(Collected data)
*** Block opens ***
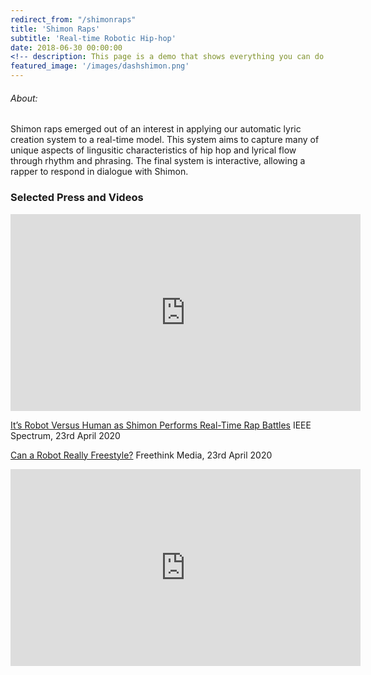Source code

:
 ```yaml
---
redirect_from: "/shimonraps"
title: 'Shimon Raps'
subtitle: 'Real-time Robotic Hip-hop'
date: 2018-06-30 00:00:00
<!-- description: This page is a demo that shows everything you can do inside portfolio and blog posts. -->
featured_image: '/images/dashshimon.png'
---
```


<!-- ![](/images/dashshimon.png) -->
###### About:
Shimon raps emerged out of an interest in applying our automatic lyric creation system to a real-time model. This system aims to capture many of unique aspects of lingusitic characteristics of hip hop and lyrical flow through rhythm and phrasing. The final system is interactive, allowing a rapper to respond in dialogue with Shimon.  


### Selected Press and Videos

<iframe width="560" height="315" src="https://www.youtube.com/embed/zPvVpG-aCNg" frameborder="0" allow="accelerometer; autoplay; encrypted-media; gyroscope; picture-in-picture" allowfullscreen></iframe>

[It’s Robot Versus Human as Shimon Performs Real-Time Rap Battles](https://spectrum.ieee.org/automaton/robotics/robotics-software/robot-versus-human-shimon-real-time-rap-battles) IEEE Spectrum, 23rd April 2020


[Can a Robot Really Freestyle?](https://www.freethink.com/videos/robot-music) Freethink Media, 23rd April 2020

<iframe width="560" height="315" src="https://www.youtube.com/embed/cdbH0Wg1T2c" frameborder="0" allow="accelerometer; autoplay; encrypted-media; gyroscope; picture-in-picture" allowfullscreen></iframe>
<!--

SPOTIFY ShimonSings
PADLET -->
Rapping featured on the tracks, Biological inclusion, Children of Two and Do You Hear.
<center>
<iframe src="https://open.spotify.com/embed/album/49mqgxoLXFGP5NnBB5PQAU" width="300" height="380" frameborder="0" allowtransparency="true" allow="encrypted-media"></iframe></center>

### Publications
Shimon the Rapper:A Real-Time System for Human-Robot Interactive Rap Battles

International Conference on Computational Creativity, ICCC’2020 (September)

Richard Savery, Lisa Zahray, Gil Weinberg

*Abstract:*
We present a system for real-time lyrical improvisation between a human and a robot in the style of hip hop. Our system takes vocal input from a human rapper, analyzes the semantic meaning, and generates a response that is rapped back by a robot over a musical groove. Previous work with real-time interactive music systems has largely focused on instrumental output, and vocal interactions with robots have been explored, but not in a musical context. Our generative system includes custom methods for censorship, voice, rhythm, and a novel deep learning pipeline based on phoneme embeddings. The rap performances are accompanied by synchronized robotic gestures and mouth movements. Key technical challenges that were overcome in the system are performing with low-latency, dataset censorship, and rhyming.
We evaluated several aspects of the system through a survey of videos and sample text output. Analysis of comments showed the overall perception of the system was positive. The model trained on our hip hop dataset was rated significantly higher than our metal dataset in coherence, rhyme quality, and enjoyment. Participants preferred outputs generated by a given input phrase over outputs generated from unknown keywords, indicating that the system successfully relates its output to its input.

[All videos used in the study can be viewed here.](https://www.youtube.com/embed/videoseries?list=PLHk87_ciIAPmiQWElFZNLGJMtxoJAjjFb)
*** Block closes ***
*AIM OF THE EXERCISE:* Working from the records above, write out verbatim only the lines from the line containing "### Publications" through the line containing "We present a".

*OUTPUT FOR THIS EXERCISE:*
### Publications
Shimon the Rapper:A Real-Time System for Human-Robot Interactive Rap Battles

International Conference on Computational Creativity, ICCC’2020 (September)

Richard Savery, Lisa Zahray, Gil Weinberg

*Abstract:*
We present a system for real-time lyrical improvisation between a human and a robot in the style of hip hop. Our system takes vocal input from a human rapper, analyzes the semantic meaning, and generates a response that is rapped back by a robot over a musical groove. Previous work with real-time interactive music systems has largely focused on instrumental output, and vocal interactions with robots have been explored, but not in a musical context. Our generative system includes custom methods for censorship, voice, rhythm, and a novel deep learning pipeline based on phoneme embeddings. The rap performances are accompanied by synchronized robotic gestures and mouth movements. Key technical challenges that were overcome in the system are performing with low-latency, dataset censorship, and rhyming.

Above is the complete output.